Elles passent sans transition d’une adolescence fanée, comme recuite par un mauvais soleil ou mangée par une fièvre, à une sécheresse active et sans âge. Sur le tard, elles ne tiennent pas plus de place dans la maison qu’un tabouret ; on les loge dans un coin et l’on n’y touche plus jusqu’à ce qu’elles s’éclipsent sans cérémonie.

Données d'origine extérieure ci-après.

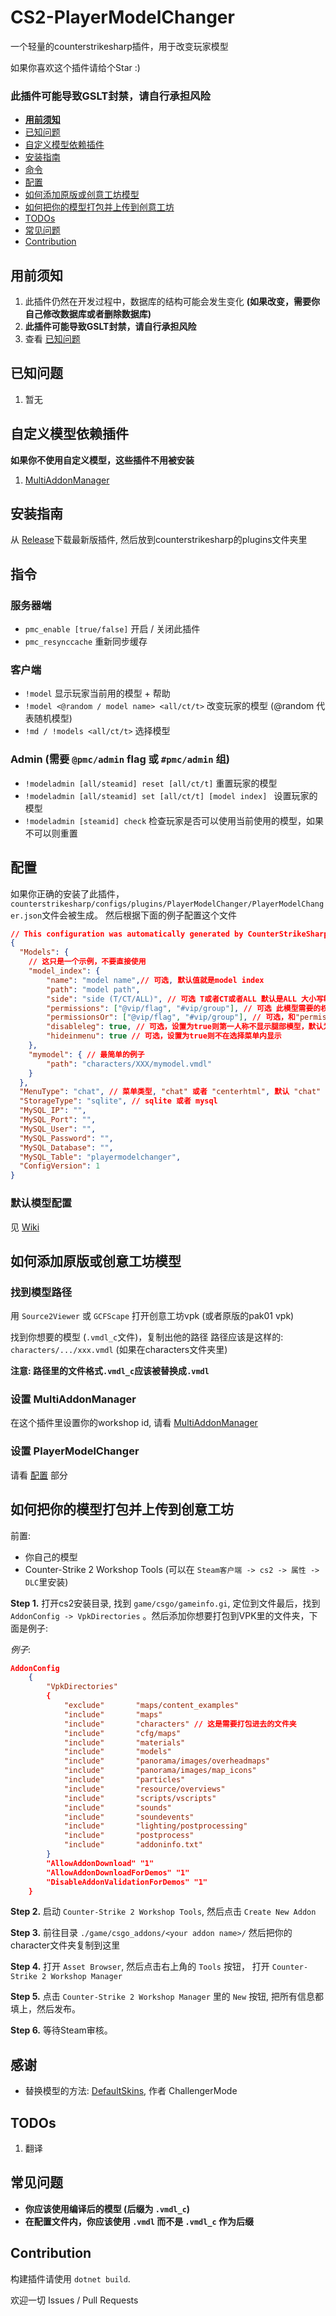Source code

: # CS2-PlayerModelChanger
一个轻量的counterstrikesharp插件，用于改变玩家模型

如果你喜欢这个插件请给个Star :)
### 此插件可能导致GSLT封禁，请自行承担风险
- **[用前须知](#用前须知)**
- [已知问题](#k已知问题)
- [自定义模型依赖插件](#自定义模型依赖插件)
- [安装指南](#安装指南)
- [命令](#命令)
- [配置](#配置)
- [如何添加原版或创意工坊模型](#如何添加原版或创意工坊模型)
- [如何把你的模型打包并上传到创意工坊](#如何把你的模型打包并上传到创意工坊)
- [TODOs](#todos)
- [常见问题](#常见问题)
- [Contribution](#contribution)

## 用前须知
1. 此插件仍然在开发过程中，数据库的结构可能会发生变化 **(如果改变，需要你自己修改数据库或者删除数据库)**
2. **此插件可能导致GSLT封禁，请自行承担风险**
3. 查看 [已知问题](#已知问题)

## 已知问题
1. 暂无

## 自定义模型依赖插件
**如果你不使用自定义模型，这些插件不用被安装**
1. [MultiAddonManager](https://github.com/Source2ZE/MultiAddonManager)

## 安装指南
从 [Release](https://github.com/samyycX/CS2-PlayerModelChanger/releases)下载最新版插件, 然后放到counterstrikesharp的plugins文件夹里

## 指令
### 服务器端
- `pmc_enable [true/false]` 开启 / 关闭此插件
- `pmc_resynccache` 重新同步缓存
### 客户端
- `!model` 显示玩家当前用的模型 + 帮助
- `!model <@random / model name> <all/ct/t>` 改变玩家的模型 (@random 代表随机模型)
- `!md / !models <all/ct/t>` 选择模型
### Admin (需要 `@pmc/admin` flag 或 `#pmc/admin` 组)
- `!modeladmin [all/steamid] reset [all/ct/t]` 重置玩家的模型
- `!modeladmin [all/steamid] set [all/ct/t] [model index] ` 设置玩家的模型
- `!modeladmin [steamid] check` 检查玩家是否可以使用当前使用的模型，如果不可以则重置
## 配置
如果你正确的安装了此插件，`counterstrikesharp/configs/plugins/PlayerModelChanger/PlayerModelChanger.json`文件会被生成。
然后根据下面的例子配置这个文件
```json
// This configuration was automatically generated by CounterStrikeSharp for plugin 'PlayerModelChanger', at 2024/02/23 11:41:05
{
  "Models": {
	// 这只是一个示例，不要直接使用
	"model_index": {
		"name": "model name",// 可选, 默认值就是model index
		"path": "model path",
		"side": "side (T/CT/ALL)", // 可选 T或者CT或者ALL 默认是ALL 大小写敏感
		"permissions": ["@vip/flag", "#vip/group"], // 可选 此模型需要的权限
		"permissionsOr": ["@vip/flag", "#vip/group"], // 可选，和"permissions"一样，但是使用或条件判断
		"disableleg": true, // 可选，设置为true则第一人称不显示腿部模型，默认为false
		"hideinmenu": true // 可选，设置为true则不在选择菜单内显示
	},
	"mymodel": { // 最简单的例子
		"path": "characters/XXX/mymodel.vmdl"
	} 
  },
  "MenuType": "chat", // 菜单类型, "chat" 或者 "centerhtml", 默认 "chat"
  "StorageType": "sqlite", // sqlite 或者 mysql
  "MySQL_IP": "",
  "MySQL_Port": "",
  "MySQL_User": "",
  "MySQL_Password": "",
  "MySQL_Database": "",
  "MySQL_Table": "playermodelchanger",
  "ConfigVersion": 1
}
```

### 默认模型配置
见 [Wiki](https://github.com/samyycX/CS2-PlayerModelChanger/wiki/Default-Model-Configuration-(Optional))


## 如何添加原版或创意工坊模型

### 找到模型路径
用 `Source2Viewer` 或 `GCFScape` 打开创意工坊vpk (或者原版的pak01 vpk)

找到你想要的模型 (`.vmdl_c`文件)，复制出他的路径
路径应该是这样的: `characters/.../xxx.vmdl` (如果在characters文件夹里)

**注意: 路径里的文件格式`.vmdl_c`应该被替换成`.vmdl`**


### 设置 MultiAddonManager
在这个插件里设置你的workshop id, 请看 [MultiAddonManager](https://github.com/Source2ZE/MultiAddonManager)

### 设置 PlayerModelChanger
请看 [配置](#配置) 部分


## 如何把你的模型打包并上传到创意工坊
前置:
- 你自己的模型
- Counter-Strike 2 Workshop Tools (可以在 `Steam客户端 -> cs2 -> 属性 -> DLC`里安装)

**Step 1.** 打开cs2安装目录, 找到 `game/csgo/gameinfo.gi`,
定位到文件最后，找到`AddonConfig -> VpkDirectories`
。然后添加你想要打包到VPK里的文件夹，下面是例子:


*例子*:
```json
AddonConfig	
	{
		"VpkDirectories"
		{
			"exclude"       "maps/content_examples"
			"include"       "maps"
			"include"		"characters" // 这是需要打包进去的文件夹
			"include"       "cfg/maps"
			"include"       "materials"
			"include"       "models"
			"include"       "panorama/images/overheadmaps"
			"include"       "panorama/images/map_icons"
			"include"       "particles"
			"include"       "resource/overviews"
			"include"       "scripts/vscripts"
			"include"       "sounds"
			"include"       "soundevents"
			"include"       "lighting/postprocessing"
			"include"       "postprocess"
			"include"       "addoninfo.txt"
		} 
		"AllowAddonDownload" "1"
		"AllowAddonDownloadForDemos" "1"
		"DisableAddonValidationForDemos" "1"
	}
```

**Step 2.** 启动 `Counter-Strike 2 Workshop Tools`, 然后点击 `Create New Addon`

**Step 3.** 前往目录 `./game/csgo_addons/<your addon name>/` 然后把你的character文件夹复制到这里

**Step 4.** 打开 `Asset Browser`, 然后点击右上角的 `Tools` 按钮， 打开 `Counter-Strike 2 Workshop Manager`

**Step 5.** 点击 `Counter-Strike 2 Workshop Manager` 里的 `New` 按钮, 把所有信息都填上，然后发布。

**Step 6.** 等待Steam审核。

## 感谢
- 替换模型的方法: [DefaultSkins](https://github.com/Challengermode/cm-cs2-defaultskins), 作者 ChallengerMode

## TODOs
1. 翻译

## 常见问题
- **你应该使用编译后的模型 (后缀为 `.vmdl_c`)**
- **在配置文件内，你应该使用 `.vmdl` 而不是 `.vmdl_c` 作为后缀**

## Contribution
构建插件请使用 `dotnet build`.

欢迎一切 Issues / Pull Requests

Dans ces combes isolées, la vie n’est sensible qu’aux mouvements des saisons ; elle tourne lente ment sur elle-même pour se retrouver chaque année à son point de départ : rien n’a changé, ni en bien, ni en mal. Les différences ne dépendent que du temps qu’il fait : étés plus chauds qui tarissent les sources, vident les citernes ; neiges précoces bloquant les chemins avant l’heure, ou celles qui donnent à l’hiver des prolongements lugubres, et que pourrissent les premières pluies de printemps. A la longue, toutes ces années finissent par se ressembler. On ne se souvient plus exactement de l’époque à laquelle telle ou telle chose est arrivée : mort d’un chien par morsure de vipère, mélèze incendié par la foudre à l’entrée du fameux cimetière, visite exceptionnelle d’un parent de passage dans la région, et annonçant des événements étranges et irréels. On ne sait même plus l’âge qu’on a : on est jeune, ou on est vieux, de telles conditions de vie ne permettent pas de faire des demi-mesures. On est vivant, ce sont les autres qui meurent, ou plutôt : qui cessent de vivre, ce qui n’est pas tout à fait pareil.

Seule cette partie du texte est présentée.